Bête noire du gouvernement du président turc Erdogan, l’ancien homme d’affaires et philanthrope est emprisonné depuis 2017 pour avoir tenté de « renverser le gouvernement par la force ».
Le 9 Octobre 2023, Nicolas Bourcier, Le Monde.
Le mécène turc incarcéré Osman Kavala a reçu le prix Vaclav-Havel de l’Assemblée parlementaire du Conseil de l’Europe, lundi 9 octobre à Strasbourg. Décerné chaque année, depuis dix ans, le prix récompense des « actions exceptionnelles » de personnes attachées à défendre les droits humains en Europe et au-delà.

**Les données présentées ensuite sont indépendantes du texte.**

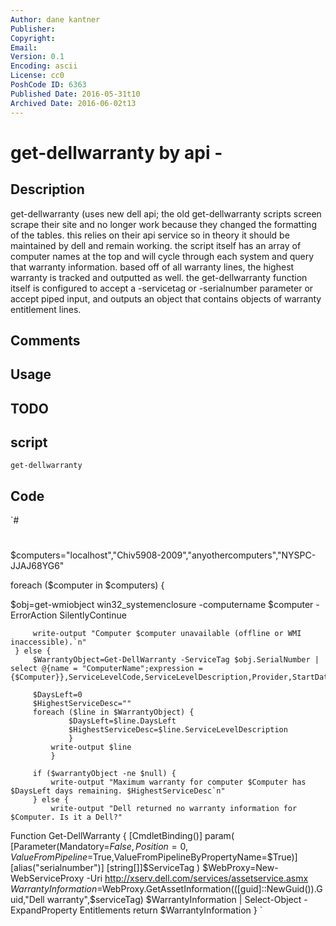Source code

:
 ```yaml
---
Author: dane kantner
Publisher: 
Copyright: 
Email: 
Version: 0.1
Encoding: ascii
License: cc0
PoshCode ID: 6363
Published Date: 2016-05-31t10
Archived Date: 2016-06-02t13
---
```


# get-dellwarranty by api - 

## Description

get-dellwarranty (uses new dell api; the old get-dellwarranty scripts screen scrape their site and no longer work because they changed the formatting of the tables. this relies on their api service so in theory it should be maintained by dell and remain working. the script itself has an array of computer names at the top and will cycle through each system and query that warranty information. based off of all warranty lines, the highest warranty is tracked and outputted as well.  the get-dellwarranty function itself is configured to accept a -servicetag or -serialnumber parameter or accept piped input, and outputs an object that contains objects of warranty entitlement lines.

## Comments



## Usage



## TODO



## script

`get-dellwarranty`

## Code

`#
 #
 ##
 
 $computers="localhost","Chiv5908-2009","anyothercomputers","NYSPC-JJAJ68YG6"
 
 foreach ($computer in $computers) {
 
 $obj=get-wmiobject win32_systemenclosure -computername $computer -ErrorAction SilentlyContinue
 
         write-output "Computer $computer unavailable (offline or WMI inaccessible).`n"
     } else {
         $WarrantyObject=Get-DellWarranty -ServiceTag $obj.SerialNumber | select @{name = "ComputerName";expression = {$Computer}},ServiceLevelCode,ServiceLevelDescription,Provider,StartDate,EndDate,DaysLeft,EntitlementType   
 
         $DaysLeft=0
         $HighestServiceDesc=""
         foreach ($line in $WarrantyObject) {
                 $DaysLeft=$line.DaysLeft
                 $HighestServiceDesc=$line.ServiceLevelDescription
                 }
             write-output $line
             }
         
         if ($warrantyObject -ne $null) { 
             write-output "Maximum warranty for computer $Computer has $DaysLeft days remaining. $HighestServiceDesc`n"
         } else {
             write-output "Dell returned no warranty information for $Computer. Is it a Dell?"   
        
       
 
 
 Function Get-DellWarranty {
     [CmdletBinding()]
         param(
             [Parameter(Mandatory=$False,Position=0,ValueFromPipeline=$True,ValueFromPipelineByPropertyName=$True)]
             [alias("serialnumber")]
             [string[]]$ServiceTag
         )
     $WebProxy=New-WebServiceProxy -Uri http://xserv.dell.com/services/assetservice.asmx
     $WarrantyInformation=$WebProxy.GetAssetInformation(([guid]::NewGuid()).Guid,"Dell warranty",$serviceTag)
     $WarrantyInformation | Select-Object -ExpandProperty Entitlements
     return $WarrantyInformation
 }
`

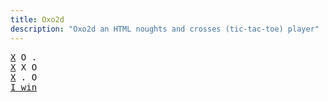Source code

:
 ```yaml
---
title: Oxo2d 
description: "Oxo2d an HTML noughts and crosses (tic-tac-toe) player"
---
```


<pre class="oxo2d">
<u>X</u> O .
<u>X</u> X O
<u>X</u> . O
<a href="../">I win</a>
</pre>
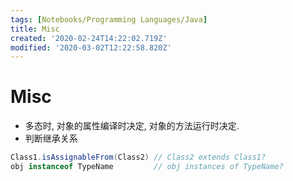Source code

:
 ```yaml
---
tags: [Notebooks/Programming Languages/Java]
title: Misc
created: '2020-02-24T14:22:02.719Z'
modified: '2020-03-02T12:22:58.820Z'
---
```


# Misc

- 多态时, 对象的属性编译时决定, 对象的方法运行时决定.
- 判断继承关系
```java
Class1.isAssignableFrom(Class2) // Class2 extends Class1?
obj instanceof TypeName         // obj instances of TypeName?
```
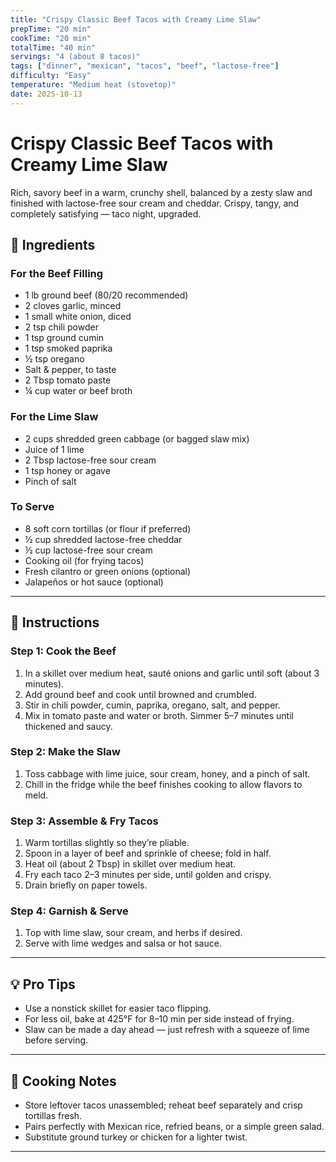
 ```yaml
---
title: "Crispy Classic Beef Tacos with Creamy Lime Slaw"
prepTime: "20 min"
cookTime: "20 min"
totalTime: "40 min"
servings: "4 (about 8 tacos)"
tags: ["dinner", "mexican", "tacos", "beef", "lactose-free"]
difficulty: "Easy"
temperature: "Medium heat (stovetop)"
date: 2025-10-13
---
```


# Crispy Classic Beef Tacos with Creamy Lime Slaw

Rich, savory beef in a warm, crunchy shell, balanced by a zesty slaw and finished with lactose-free sour cream and cheddar. Crispy, tangy, and completely satisfying — taco night, upgraded.

## 🧂 Ingredients

### For the Beef Filling
* 1 lb ground beef (80/20 recommended)
* 2 cloves garlic, minced
* 1 small white onion, diced
* 2 tsp chili powder
* 1 tsp ground cumin
* 1 tsp smoked paprika
* ½ tsp oregano
* Salt & pepper, to taste
* 2 Tbsp tomato paste
* ¼ cup water or beef broth

### For the Lime Slaw
* 2 cups shredded green cabbage (or bagged slaw mix)
* Juice of 1 lime
* 2 Tbsp lactose-free sour cream
* 1 tsp honey or agave
* Pinch of salt

### To Serve
* 8 soft corn tortillas (or flour if preferred)
* ½ cup shredded lactose-free cheddar
* ½ cup lactose-free sour cream
* Cooking oil (for frying tacos)
* Fresh cilantro or green onions (optional)
* Jalapeños or hot sauce (optional)

---

## 🔪 Instructions

### Step 1: Cook the Beef
1. In a skillet over medium heat, sauté onions and garlic until soft (about 3 minutes).  
2. Add ground beef and cook until browned and crumbled.  
3. Stir in chili powder, cumin, paprika, oregano, salt, and pepper.  
4. Mix in tomato paste and water or broth. Simmer 5–7 minutes until thickened and saucy.

### Step 2: Make the Slaw
1. Toss cabbage with lime juice, sour cream, honey, and a pinch of salt.  
2. Chill in the fridge while the beef finishes cooking to allow flavors to meld.

### Step 3: Assemble & Fry Tacos
1. Warm tortillas slightly so they’re pliable.  
2. Spoon in a layer of beef and sprinkle of cheese; fold in half.  
3. Heat oil (about 2 Tbsp) in skillet over medium heat.  
4. Fry each taco 2–3 minutes per side, until golden and crispy.  
5. Drain briefly on paper towels.

### Step 4: Garnish & Serve
1. Top with lime slaw, sour cream, and herbs if desired.  
2. Serve with lime wedges and salsa or hot sauce.

---

## 💡 Pro Tips

* Use a nonstick skillet for easier taco flipping.  
* For less oil, bake at 425°F for 8–10 min per side instead of frying.  
* Slaw can be made a day ahead — just refresh with a squeeze of lime before serving.

---

## 🍳 Cooking Notes

* Store leftover tacos unassembled; reheat beef separately and crisp tortillas fresh.  
* Pairs perfectly with Mexican rice, refried beans, or a simple green salad.  
* Substitute ground turkey or chicken for a lighter twist.

---

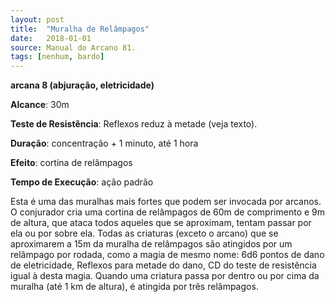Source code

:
 ```yaml
---
layout: post
title:  "Muralha de Relâmpagos"
date:   2018-01-01
source: Manual do Arcano 81.
tags: [nenhum, bardo]
---
```


**arcana 8 (abjuração, eletricidade)**

**Alcance**: 30m

**Teste de Resistência**: Reflexos reduz à metade (veja texto).

**Duração**: concentração + 1 minuto, até 1 hora

**Efeito**: cortina de relâmpagos

**Tempo de Execução**: ação padrão

Esta é uma das muralhas mais fortes que podem ser invocada por arcanos. O conjurador cria uma cortina de relâmpagos de 60m de comprimento e 9m de altura, que ataca todos aqueles que se aproximam, tentam passar por ela ou por sobre ela. Todas as criaturas (exceto o arcano) que se aproximarem a 15m da muralha de relâmpagos são atingidos por um relâmpago por rodada, como a magia de mesmo nome: 6d6 pontos de dano de eletricidade, Reflexos para metade do dano, CD do teste de resistência igual à desta magia. Quando uma criatura passa por dentro ou por cima da muralha (até 1 km de altura), é atingida por três relâmpagos.
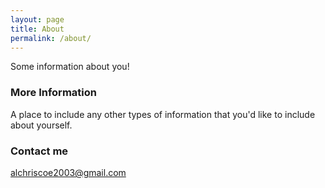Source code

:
 ```yaml
---
layout: page
title: About
permalink: /about/
---
```


Some information about you!

### More Information

A place to include any other types of information that you'd like to include about yourself. 

### Contact me

[alchriscoe2003@gmail.com](mailto:alchriscoe2003@gmail.com)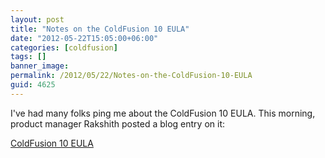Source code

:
 ```yaml
---
layout: post
title: "Notes on the ColdFusion 10 EULA"
date: "2012-05-22T15:05:00+06:00"
categories: [coldfusion]
tags: []
banner_image: 
permalink: /2012/05/22/Notes-on-the-ColdFusion-10-EULA
guid: 4625
---
```


I've had many folks ping me about the ColdFusion 10 EULA. This morning, product manager Rakshith posted a blog entry on it:

<a href="http://blogs.coldfusion.com/post.cfm/coldfusion-10-eula">ColdFusion 10 EULA</a>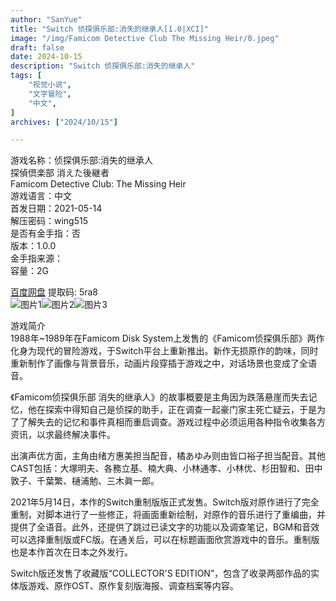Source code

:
 ```yaml
---
author: "SanYue"
title: "Switch 侦探俱乐部:消失的继承人[1.0|XCI]"
image: "/img/Famicom Detective Club The Missing Heir/0.jpeg"
draft: false
date: 2024-10-15
description: "Switch 侦探俱乐部:消失的继承人"
tags: [
    "视觉小说",
    "文字冒险",
    "中文",
]
archives: ["2024/10/15"]

---
```


游戏名称：侦探俱乐部:消失的继承人  
探偵倶楽部 消えた後継者  
Famicom Detective Club: The Missing Heir  
游戏语言：中文  
首发日期：2021-05-14  
解压密码：wing515  
是否有金手指：否  
版本：1.0.0  
金手指来源：  
容量：2G

[百度网盘](https://pan.baidu.com/s/1t73ghYaPPHXbj8fX08X0sw) 提取码: 5ra8  
![图片1](/img/6.jpg)![图片2](/img/7.jpg)![图片3](/img/8.jpg)  

游戏简介  
1988年~1989年在Famicom Disk System上发售的《Famicom侦探俱乐部》两作化身为现代的冒险游戏，于Switch平台上重新推出。新作无损原作的韵味，同时重新制作了画像与背景音乐，动画片段穿插于游戏之中，对话场景也变成了全语音。

《Famicom侦探俱乐部 消失的继承人》的故事概要是主角因为跌落悬崖而失去记忆，他在探索中得知自己是侦探的助手，正在调查一起豪门家主死亡疑云，于是为了了解失去的记忆和事件真相而重启调查。游戏过程中必须运用各种指令收集各方资讯，以求最终解决事件。

出演声优方面，主角由绪方惠美担当配音，橘あゆみ则由皆口裕子担当配音。其他CAST包括：大塚明夫、各務立基、楠大典、小林通孝、小林优、杉田智和、田中敦子、千葉繁、樋浦勉、三木眞一郎。

2021年5月14日，本作的Switch重制版版正式发售。Switch版对原作进行了完全重制，对脚本进行了一些修正，将画面重新绘制，对原作的音乐进行了重编曲，并提供了全语音。此外，还提供了跳过已读文字的功能以及调查笔记，BGM和音效可以选择重制版或FC版。在通关后，可以在标题画面欣赏游戏中的音乐。重制版也是本作首次在日本之外发行。

Switch版还发售了收藏版“COLLECTOR'S EDITION”，包含了收录两部作品的实体版游戏、原作OST、原作复刻版海报、调查档案等内容。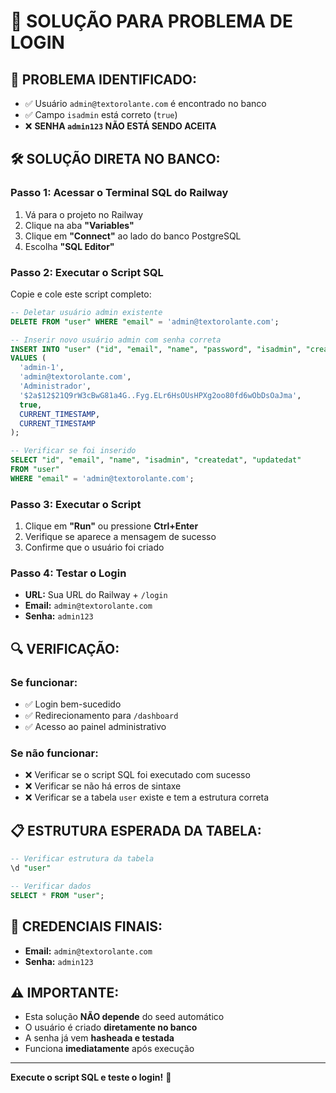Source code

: # 🔑 SOLUÇÃO PARA PROBLEMA DE LOGIN

## 🚨 **PROBLEMA IDENTIFICADO:**
- ✅ Usuário `admin@textorolante.com` é encontrado no banco
- ✅ Campo `isadmin` está correto (`true`)
- ❌ **SENHA `admin123` NÃO ESTÁ SENDO ACEITA**

## 🛠️ **SOLUÇÃO DIRETA NO BANCO:**

### **Passo 1: Acessar o Terminal SQL do Railway**
1. Vá para o projeto no Railway
2. Clique na aba **"Variables"**
3. Clique em **"Connect"** ao lado do banco PostgreSQL
4. Escolha **"SQL Editor"**

### **Passo 2: Executar o Script SQL**
Copie e cole este script completo:

```sql
-- Deletar usuário admin existente
DELETE FROM "user" WHERE "email" = 'admin@textorolante.com';

-- Inserir novo usuário admin com senha correta
INSERT INTO "user" ("id", "email", "name", "password", "isadmin", "createdat", "updatedat") 
VALUES (
  'admin-1',
  'admin@textorolante.com',
  'Administrador',
  '$2a$12$21Q9rW3cBwG81a4G..Fyg.ELr6HsOUsHPXg2oo80fd6wObDsOaJma',
  true,
  CURRENT_TIMESTAMP,
  CURRENT_TIMESTAMP
);

-- Verificar se foi inserido
SELECT "id", "email", "name", "isadmin", "createdat", "updatedat" 
FROM "user" 
WHERE "email" = 'admin@textorolante.com';
```

### **Passo 3: Executar o Script**
1. Clique em **"Run"** ou pressione **Ctrl+Enter**
2. Verifique se aparece a mensagem de sucesso
3. Confirme que o usuário foi criado

### **Passo 4: Testar o Login**
- **URL:** Sua URL do Railway + `/login`
- **Email:** `admin@textorolante.com`
- **Senha:** `admin123`

## 🔍 **VERIFICAÇÃO:**

### **Se funcionar:**
- ✅ Login bem-sucedido
- ✅ Redirecionamento para `/dashboard`
- ✅ Acesso ao painel administrativo

### **Se não funcionar:**
- ❌ Verificar se o script SQL foi executado com sucesso
- ❌ Verificar se não há erros de sintaxe
- ❌ Verificar se a tabela `user` existe e tem a estrutura correta

## 📋 **ESTRUTURA ESPERADA DA TABELA:**

```sql
-- Verificar estrutura da tabela
\d "user"

-- Verificar dados
SELECT * FROM "user";
```

## 🎯 **CREDENCIAIS FINAIS:**
- **Email:** `admin@textorolante.com`
- **Senha:** `admin123`

## ⚠️ **IMPORTANTE:**
- Esta solução **NÃO depende** do seed automático
- O usuário é criado **diretamente no banco**
- A senha já vem **hasheada e testada**
- Funciona **imediatamente** após execução

---

**Execute o script SQL e teste o login!** 🚀
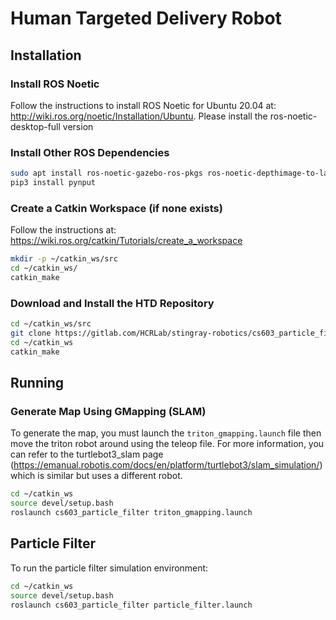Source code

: # Human Targeted Delivery Robot

## Installation

### Install ROS Noetic
Follow the instructions to install ROS Noetic for Ubuntu 20.04 at: http://wiki.ros.org/noetic/Installation/Ubuntu. Please install the ros-noetic-desktop-full version

### Install Other ROS Dependencies
```bash
sudo apt install ros-noetic-gazebo-ros-pkgs ros-noetic-depthimage-to-laserscan ros-noetic-gmapping python3-catkin-tools python3-pip ros-noetic-map-server
pip3 install pynput
```

### Create a Catkin Workspace (if none exists)
Follow the instructions at: https://wiki.ros.org/catkin/Tutorials/create_a_workspace

```bash
mkdir -p ~/catkin_ws/src
cd ~/catkin_ws/
catkin_make
```

### Download and Install the HTD Repository
```bash
cd ~/catkin_ws/src
git clone https://gitlab.com/HCRLab/stingray-robotics/cs603_particle_filter.git
cd ~/catkin_ws
catkin_make
```

## Running 

### Generate Map Using GMapping (SLAM)
To generate the map, you must launch the `triton_gmapping.launch` file then move the triton robot around using the teleop file. For more information, you can refer to the turtlebot3_slam page (https://emanual.robotis.com/docs/en/platform/turtlebot3/slam_simulation/) which is similar but uses a different robot. 

```bash
cd ~/catkin_ws
source devel/setup.bash
roslaunch cs603_particle_filter triton_gmapping.launch
```


## Particle Filter

To run the particle filter simulation environment: 
```bash
cd ~/catkin_ws
source devel/setup.bash
roslaunch cs603_particle_filter particle_filter.launch
```
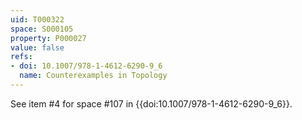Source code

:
 ```yaml
---
uid: T000322
space: S000105
property: P000027
value: false
refs:
- doi: 10.1007/978-1-4612-6290-9_6
  name: Counterexamples in Topology
---
```


See item #4 for space #107 in {{doi:10.1007/978-1-4612-6290-9_6}}.
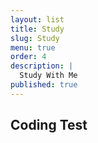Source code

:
 ```yaml
---
layout: list
title: Study
slug: Study
menu: true
order: 4
description: |
  Study With Me
published: true
---
```


## Coding Test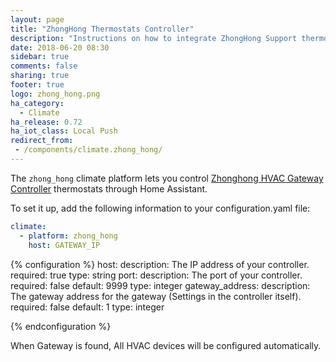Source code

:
 ```yaml
---
layout: page
title: "ZhongHong Thermostats Controller"
description: "Instructions on how to integrate ZhongHong Support thermostats within Home Assistant."
date: 2018-06-20 08:30
sidebar: true
comments: false
sharing: true
footer: true
logo: zhong_hong.png
ha_category:
  - Climate
ha_release: 0.72
ha_iot_class: Local Push
redirect_from:
 - /components/climate.zhong_hong/
---
```



The `zhong_hong` climate platform lets you control [Zhonghong HVAC Gateway Controller](http://zhonghongtech.cn/v1/product.shtml/) thermostats through Home Assistant.

To set it up, add the following information to your configuration.yaml file:

```yaml
climate:
  - platform: zhong_hong
    host: GATEWAY_IP
```

{% configuration %}
host:
  description: The IP address of your controller.
  required: true
  type: string
port:
  description: The port of your controller.
  required: false
  default: 9999
  type: integer
gateway_address:
  description: The gateway address for the gateway (Settings in the controller itself).
  required: false
  default: 1
  type: integer

{% endconfiguration %}

When Gateway is found, All HVAC devices will be configured automatically.
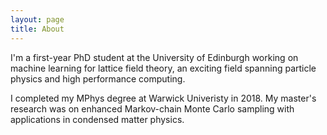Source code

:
 ```yaml
---
layout: page
title: About
---
```


I'm a first-year PhD student at the University of Edinburgh working on machine learning for lattice field theory, an exciting field spanning particle physics and high performance computing.

I completed my MPhys degree at Warwick Univeristy in 2018.
My master's research was on enhanced Markov-chain Monte Carlo sampling with applications in condensed matter physics.
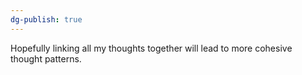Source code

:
 ```yaml
---
dg-publish: true
---
```


Hopefully linking all my thoughts together will lead to more cohesive thought patterns. 
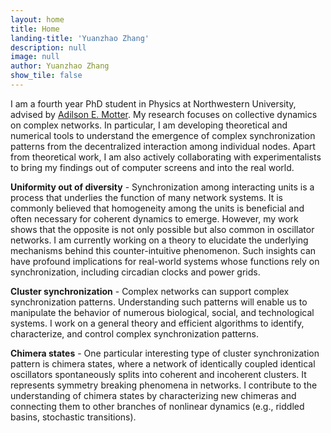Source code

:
 ```yaml
---
layout: home
title: Home
landing-title: 'Yuanzhao Zhang'
description: null
image: null
author: Yuanzhao Zhang
show_tile: false
---
```


I am a fourth year PhD student in Physics at Northwestern University, advised by [Adilson E. Motter](http://dyn.phys.northwestern.edu/). My research focuses on collective dynamics on complex networks. In particular, I am developing theoretical and numerical tools to understand the emergence of complex synchronization patterns from the decentralized interaction among individual nodes. Apart from theoretical work, I am also actively collaborating with experimentalists to bring my findings out of computer screens and into the real world.

**Uniformity out of diversity** - Synchronization among interacting units is a process that underlies the function of many network systems. It is commonly believed that homogeneity among the units is beneficial and often necessary for coherent dynamics to emerge. However, my work shows that the opposite is not only possible but also common in oscillator networks. I am currently working on a theory to elucidate the underlying mechanisms behind this counter-intuitive phenomenon. Such insights can have profound implications for real-world systems whose functions rely on synchronization, including circadian clocks and power grids.

**Cluster synchronization** - Complex networks can support complex synchronization patterns. Understanding such patterns will enable us to manipulate the behavior of numerous biological, social, and technological systems. I work on a general theory and efficient algorithms to identify, characterize, and control complex synchronization patterns.

**Chimera states** - One particular interesting type of cluster synchronization pattern is chimera states, where a network of identically coupled identical oscillators spontaneously splits into coherent and incoherent clusters. It represents symmetry breaking phenomena in networks. I contribute to the understanding of chimera states by characterizing new chimeras and connecting them to other branches of nonlinear dynamics (e.g., riddled basins, stochastic transitions).
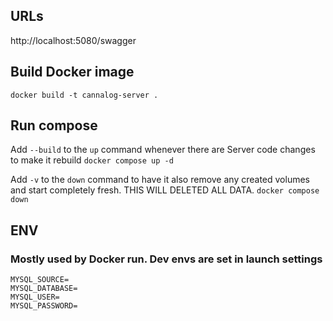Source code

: ﻿## URLs
http://localhost:5080/swagger

## Build Docker image
`docker build -t cannalog-server .`

## Run compose
Add `--build` to the `up` command whenever there are Server code changes to make it rebuild
`docker compose up -d`

Add `-v` to the `down` command to have it also remove any created volumes and start completely fresh. THIS WILL DELETED ALL DATA.
`docker compose down`

## ENV
### Mostly used by Docker run. Dev envs are set in launch settings
```
MYSQL_SOURCE=
MYSQL_DATABASE=
MYSQL_USER=
MYSQL_PASSWORD=
```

L’ex-homme d’affaires est une personnalité emblématique de la société civile. Bête noire du gouvernement de Recep Tayyip Erdogan, il fut arrêté en 2017 et accusé, contre toute vraisemblance, d’avoir financé le coup d’Etat de 2016 et même la révolte de Gezi, au cœur d’Istanbul, durant le printemps 2013.
Cette figure de l’intelligentsia stambouliote est la deuxième personnalité turque à recevoir la distinction. En 2017, le prix avait été attribué au juge Murat Arslan, ancien rapporteur de la Cour constitutionnelle turque, emprisonné pour « appartenance à une organisation terroriste » par un tribunal d’Ankara l’année précédente.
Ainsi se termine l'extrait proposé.